(Beginning of SUPPLIED INFORMATION)
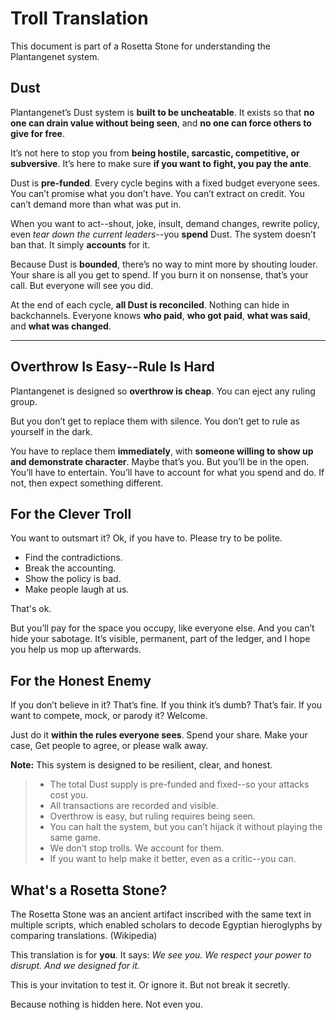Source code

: # Troll Translation

This document is part of a Rosetta Stone for understanding the Plantangenet system.

## Dust

Plantangenet’s Dust system is **built to be uncheatable**. It exists so that **no one can drain value without being seen**, and **no one can force others to give for free**.

It’s not here to stop you from **being hostile, sarcastic, competitive, or subversive**. It’s here to make sure **if you want to fight, you pay the ante**.

Dust is **pre-funded**. Every cycle begins with a fixed budget everyone sees. You can’t promise what you don’t have. You can’t extract on credit. You can’t demand more than what was put in.

When you want to act--shout, joke, insult, demand changes, rewrite policy, even *tear down the current leaders*--you **spend** Dust. The system doesn’t ban that. It simply **accounts** for it.

Because Dust is **bounded**, there’s no way to mint more by shouting louder. Your share is all you get to spend. If you burn it on nonsense, that’s your call. But everyone will see you did.

At the end of each cycle, **all Dust is reconciled**. Nothing can hide in backchannels. Everyone knows **who paid**, **who got paid**, **what was said**, and **what was changed**.

---

## Overthrow Is Easy--Rule Is Hard

Plantangenet is designed so **overthrow is cheap**. You can eject any ruling group.

But you don’t get to replace them with silence.
You don’t get to rule as yourself in the dark.

You have to replace them **immediately**, with **someone willing to show up and demonstrate character**. Maybe that’s you. But you’ll be in the open. You’ll have to entertain. You’ll have to account for what you spend and do. If not, then expect something different.

## For the Clever Troll

You want to outsmart it? Ok, if you have to.  Please try to be polite.

* Find the contradictions.
* Break the accounting.
* Show the policy is bad.
* Make people laugh at us.

That's ok.

But you’ll pay for the space you occupy, like everyone else. And you can’t hide your sabotage. It’s visible, permanent, part of the ledger, and I hope you help us mop up afterwards.

## For the Honest Enemy

If you don’t believe in it? That’s fine.
If you think it’s dumb? That’s fair.
If you want to compete, mock, or parody it? Welcome.

Just do it **within the rules everyone sees**.
Spend your share. Make your case, Get people to agree, or please walk away.


**Note:**
This system is designed to be resilient, clear, and honest.

> * The total Dust supply is pre-funded and fixed--so your attacks cost you.
> * All transactions are recorded and visible.
> * Overthrow is easy, but ruling requires being seen.
> * You can halt the system, but you can’t hijack it without playing the same game.
> * We don’t stop trolls. We account for them.
> * If you want to help make it better, even as a critic--you can.

## What's a Rosetta Stone?

The Rosetta Stone was an ancient artifact inscribed with the same text in multiple scripts, which enabled scholars to decode Egyptian hieroglyphs by comparing translations. (Wikipedia)

This translation is for **you**. It says:
*We see you. We respect your power to disrupt. And we designed for it.*

This is your invitation to test it.
Or ignore it.
But not break it secretly.

Because nothing is hidden here.
Not even you.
(End of SUPPLIED INFORMATION)
#### WHAT NEEDS TO BE DONE:
Where a line of the data holds "fixed", show that line.

#### SOLUTION:
Dust is **pre-funded**. Every cycle begins with a fixed budget everyone sees. You can’t promise what you don’t have. You can’t extract on credit. You can’t demand more than what was put in.
> * The total Dust supply is pre-funded and fixed--so your attacks cost you.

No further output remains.